### REQUIRED WORK
Return the data word for word. Pictures are to be omitted.

RECORD EXTRACTS section start

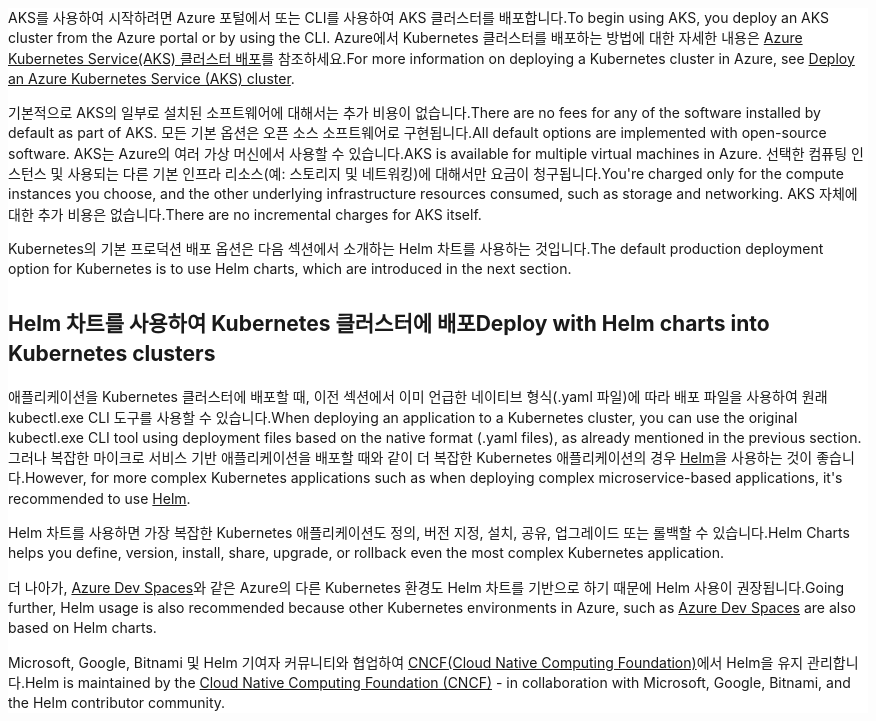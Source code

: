 <span data-ttu-id="57e1e-163">AKS를 사용하여 시작하려면 Azure 포털에서 또는 CLI를 사용하여 AKS 클러스터를 배포합니다.</span><span class="sxs-lookup"><span data-stu-id="57e1e-163">To begin using AKS, you deploy an AKS cluster from the Azure portal or by using the CLI.</span></span> <span data-ttu-id="57e1e-164">Azure에서 Kubernetes 클러스터를 배포하는 방법에 대한 자세한 내용은 [Azure Kubernetes Service(AKS) 클러스터 배포](/azure/aks/kubernetes-walkthrough-portal)를 참조하세요.</span><span class="sxs-lookup"><span data-stu-id="57e1e-164">For more information on deploying a Kubernetes cluster in Azure, see [Deploy an Azure Kubernetes Service (AKS) cluster](/azure/aks/kubernetes-walkthrough-portal).</span></span>

<span data-ttu-id="57e1e-165">기본적으로 AKS의 일부로 설치된 소프트웨어에 대해서는 추가 비용이 없습니다.</span><span class="sxs-lookup"><span data-stu-id="57e1e-165">There are no fees for any of the software installed by default as part of AKS.</span></span> <span data-ttu-id="57e1e-166">모든 기본 옵션은 오픈 소스 소프트웨어로 구현됩니다.</span><span class="sxs-lookup"><span data-stu-id="57e1e-166">All default options are implemented with open-source software.</span></span> <span data-ttu-id="57e1e-167">AKS는 Azure의 여러 가상 머신에서 사용할 수 있습니다.</span><span class="sxs-lookup"><span data-stu-id="57e1e-167">AKS is available for multiple virtual machines in Azure.</span></span> <span data-ttu-id="57e1e-168">선택한 컴퓨팅 인스턴스 및 사용되는 다른 기본 인프라 리소스(예: 스토리지 및 네트워킹)에 대해서만 요금이 청구됩니다.</span><span class="sxs-lookup"><span data-stu-id="57e1e-168">You're charged only for the compute instances you choose, and the other underlying infrastructure resources consumed, such as storage and networking.</span></span> <span data-ttu-id="57e1e-169">AKS 자체에 대한 추가 비용은 없습니다.</span><span class="sxs-lookup"><span data-stu-id="57e1e-169">There are no incremental charges for AKS itself.</span></span>

<span data-ttu-id="57e1e-170">Kubernetes의 기본 프로덕션 배포 옵션은 다음 섹션에서 소개하는 Helm 차트를 사용하는 것입니다.</span><span class="sxs-lookup"><span data-stu-id="57e1e-170">The default production deployment option for Kubernetes is to use Helm charts, which are introduced in the next section.</span></span>

## <a name="deploy-with-helm-charts-into-kubernetes-clusters"></a><span data-ttu-id="57e1e-171">Helm 차트를 사용하여 Kubernetes 클러스터에 배포</span><span class="sxs-lookup"><span data-stu-id="57e1e-171">Deploy with Helm charts into Kubernetes clusters</span></span>

<span data-ttu-id="57e1e-172">애플리케이션을 Kubernetes 클러스터에 배포할 때, 이전 섹션에서 이미 언급한 네이티브 형식(.yaml 파일)에 따라 배포 파일을 사용하여 원래 kubectl.exe CLI 도구를 사용할 수 있습니다.</span><span class="sxs-lookup"><span data-stu-id="57e1e-172">When deploying an application to a Kubernetes cluster, you can use the original kubectl.exe CLI tool using deployment files based on the native format (.yaml files), as already mentioned in the previous section.</span></span> <span data-ttu-id="57e1e-173">그러나 복잡한 마이크로 서비스 기반 애플리케이션을 배포할 때와 같이 더 복잡한 Kubernetes 애플리케이션의 경우 [Helm](https://helm.sh/)을 사용하는 것이 좋습니다.</span><span class="sxs-lookup"><span data-stu-id="57e1e-173">However, for more complex Kubernetes applications such as when deploying complex microservice-based applications, it's recommended to use [Helm](https://helm.sh/).</span></span>

<span data-ttu-id="57e1e-174">Helm 차트를 사용하면 가장 복잡한 Kubernetes 애플리케이션도 정의, 버전 지정, 설치, 공유, 업그레이드 또는 롤백할 수 있습니다.</span><span class="sxs-lookup"><span data-stu-id="57e1e-174">Helm Charts helps you define, version, install, share, upgrade, or rollback even the most complex Kubernetes application.</span></span>

<span data-ttu-id="57e1e-175">더 나아가, [Azure Dev Spaces](/azure/dev-spaces/azure-dev-spaces)와 같은 Azure의 다른 Kubernetes 환경도 Helm 차트를 기반으로 하기 때문에 Helm 사용이 권장됩니다.</span><span class="sxs-lookup"><span data-stu-id="57e1e-175">Going further, Helm usage is also recommended because other Kubernetes environments in Azure, such as [Azure Dev Spaces](/azure/dev-spaces/azure-dev-spaces) are also based on Helm charts.</span></span>

<span data-ttu-id="57e1e-176">Microsoft, Google, Bitnami 및 Helm 기여자 커뮤니티와 협업하여 [CNCF(Cloud Native Computing Foundation)](https://www.cncf.io/)에서 Helm을 유지 관리합니다.</span><span class="sxs-lookup"><span data-stu-id="57e1e-176">Helm is maintained by the [Cloud Native Computing Foundation (CNCF)](https://www.cncf.io/) - in collaboration with Microsoft, Google, Bitnami, and the Helm contributor community.</span></span>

RECORD EXTRACTS section end

### SOLVED EXERCISE
Source code

: <span data-ttu-id="57e1e-163">AKS를 사용하여 시작하려면 Azure 포털에서 또는 CLI를 사용하여 AKS 클러스터를 배포합니다.</span><span class="sxs-lookup"><span data-stu-id="57e1e-163">To begin using AKS, you deploy an AKS cluster from the Azure portal or by using the CLI.</span></span> <span data-ttu-id="57e1e-164">Azure에서 Kubernetes 클러스터를 배포하는 방법에 대한 자세한 내용은 [Azure Kubernetes Service(AKS) 클러스터 배포](/azure/aks/kubernetes-walkthrough-portal)를 참조하세요.</span><span class="sxs-lookup"><span data-stu-id="57e1e-164">For more information on deploying a Kubernetes cluster in Azure, see [Deploy an Azure Kubernetes Service (AKS) cluster](/azure/aks/kubernetes-walkthrough-portal).</span></span>

<span data-ttu-id="57e1e-165">기본적으로 AKS의 일부로 설치된 소프트웨어에 대해서는 추가 비용이 없습니다.</span><span class="sxs-lookup"><span data-stu-id="57e1e-165">There are no fees for any of the software installed by default as part of AKS.</span></span> <span data-ttu-id="57e1e-166">모든 기본 옵션은 오픈 소스 소프트웨어로 구현됩니다.</span><span class="sxs-lookup"><span data-stu-id="57e1e-166">All default options are implemented with open-source software.</span></span> <span data-ttu-id="57e1e-167">AKS는 Azure의 여러 가상 머신에서 사용할 수 있습니다.</span><span class="sxs-lookup"><span data-stu-id="57e1e-167">AKS is available for multiple virtual machines in Azure.</span></span> <span data-ttu-id="57e1e-168">선택한 컴퓨팅 인스턴스 및 사용되는 다른 기본 인프라 리소스(예: 스토리지 및 네트워킹)에 대해서만 요금이 청구됩니다.</span><span class="sxs-lookup"><span data-stu-id="57e1e-168">You're charged only for the compute instances you choose, and the other underlying infrastructure resources consumed, such as storage and networking.</span></span> <span data-ttu-id="57e1e-169">AKS 자체에 대한 추가 비용은 없습니다.</span><span class="sxs-lookup"><span data-stu-id="57e1e-169">There are no incremental charges for AKS itself.</span></span>

<span data-ttu-id="57e1e-170">Kubernetes의 기본 프로덕션 배포 옵션은 다음 섹션에서 소개하는 Helm 차트를 사용하는 것입니다.</span><span class="sxs-lookup"><span data-stu-id="57e1e-170">The default production deployment option for Kubernetes is to use Helm charts, which are introduced in the next section.</span></span>

## <a name="deploy-with-helm-charts-into-kubernetes-clusters"></a><span data-ttu-id="57e1e-171">Helm 차트를 사용하여 Kubernetes 클러스터에 배포</span><span class="sxs-lookup"><span data-stu-id="57e1e-171">Deploy with Helm charts into Kubernetes clusters</span></span>

<span data-ttu-id="57e1e-172">애플리케이션을 Kubernetes 클러스터에 배포할 때, 이전 섹션에서 이미 언급한 네이티브 형식(.yaml 파일)에 따라 배포 파일을 사용하여 원래 kubectl.exe CLI 도구를 사용할 수 있습니다.</span><span class="sxs-lookup"><span data-stu-id="57e1e-172">When deploying an application to a Kubernetes cluster, you can use the original kubectl.exe CLI tool using deployment files based on the native format (.yaml files), as already mentioned in the previous section.</span></span> <span data-ttu-id="57e1e-173">그러나 복잡한 마이크로 서비스 기반 애플리케이션을 배포할 때와 같이 더 복잡한 Kubernetes 애플리케이션의 경우 [Helm](https://helm.sh/)을 사용하는 것이 좋습니다.</span><span class="sxs-lookup"><span data-stu-id="57e1e-173">However, for more complex Kubernetes applications such as when deploying complex microservice-based applications, it's recommended to use [Helm](https://helm.sh/).</span></span>

<span data-ttu-id="57e1e-174">Helm 차트를 사용하면 가장 복잡한 Kubernetes 애플리케이션도 정의, 버전 지정, 설치, 공유, 업그레이드 또는 롤백할 수 있습니다.</span><span class="sxs-lookup"><span data-stu-id="57e1e-174">Helm Charts helps you define, version, install, share, upgrade, or rollback even the most complex Kubernetes application.</span></span>

<span data-ttu-id="57e1e-175">더 나아가, [Azure Dev Spaces](/azure/dev-spaces/azure-dev-spaces)와 같은 Azure의 다른 Kubernetes 환경도 Helm 차트를 기반으로 하기 때문에 Helm 사용이 권장됩니다.</span><span class="sxs-lookup"><span data-stu-id="57e1e-175">Going further, Helm usage is also recommended because other Kubernetes environments in Azure, such as [Azure Dev Spaces](/azure/dev-spaces/azure-dev-spaces) are also based on Helm charts.</span></span>

<span data-ttu-id="57e1e-176">Microsoft, Google, Bitnami 및 Helm 기여자 커뮤니티와 협업하여 [CNCF(Cloud Native Computing Foundation)](https://www.cncf.io/)에서 Helm을 유지 관리합니다.</span><span class="sxs-lookup"><span data-stu-id="57e1e-176">Helm is maintained by the [Cloud Native Computing Foundation (CNCF)](https://www.cncf.io/) - in collaboration with Microsoft, Google, Bitnami, and the Helm contributor community.</span></span>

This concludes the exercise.